Means of Assessment:
This module is assessed by means of an individual assignment (40%) and examination (60%)
Unit 1 covers:
The banker and customer relationship, including the rights and duties of both parties. Brief descriptions are included of the four main types of Business structure. It also looks at the death of the customer as it affects the banker; and considers trusts and the legal and practical aspects of succession as
well as electronic funds transfer. It covers the basic principles of lending – a key skill for bankers. It also includes sections on why businesses borrow and how to analyse their lending proposals. It emphasises the importance of soundly based lending decisions, so that the bank is repaid as agreed.

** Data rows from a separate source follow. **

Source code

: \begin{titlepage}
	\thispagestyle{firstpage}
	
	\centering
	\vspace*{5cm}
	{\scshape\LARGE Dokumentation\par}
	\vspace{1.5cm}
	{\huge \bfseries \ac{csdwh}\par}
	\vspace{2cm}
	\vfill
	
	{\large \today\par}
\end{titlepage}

Banks need the interest from their loans in order to pay interest due to their depositors; and if those loans are not repaid, the bank cannot repay its depositors their money. It explains the features of the main lending products offered by banks, such as overdrafts, term loans, hire purchase, leasing and factoring, and the personal lending products aimed at individuals.
Unit 2 covers:
The attributes of good bank security. This is followed by a description of the advantages and disadvantages of each type of security when measured against the attributes of good security. The law of property is explained, along with details of the securities that companies grant to a bank. It also covers the understanding of financial statements and the requirements for auditing. Analysis of these financial statements and the use of ratio analysis are explained in detail. It defines the key element of financial analysis for bankers; cash flow and explains how to produce and reconcile a cash flow report, along with how to monitor the cash flow. Finally, it looks at lending for property development and building— a specialised area of finance that still requires bankers to apply the same principles of lending learned earlier. This section covers property lending and also the other specialised fields of farming and the finance for foreign trade. It also briefly covers acquisition finance and management buy-outs.
Unit 3 covers:
Credit risk assessment and the credit risk practices for retail banking. It then explains the importance of credit scoring. Credit reference agencies are described and their operations set out. Money laundering is a factor that impinges on many aspects of banking; this problem is described along with the vigilance and actions needed to tackle it. The unit also covers mortgage lending and another retail banking specialism— lending to high net worth customers. Finally, credit risk analysis and credit risk policies complete the section. The unit then moves on to the study of credit risk practices for business and commercial banks and how to complete a market/industry risk assessment. This is followed by a business risk assessment and then a financial risk assessment. After considering documentation and pricing risk, the section concludes with a suggested credit write up, or credit application, which sets out the banker’s rationale for the proposed lending and seeks the bank’s sanction. The final section of the unit explains the types of problems which can arise on borrowing accounts, describes remedial action and then goes on to explain Administration that might happen should the remedial action be unsuccessful. Liquidation and its procedures are also explained. The module ends with case study description on the financial crisis of 2007 – 2009.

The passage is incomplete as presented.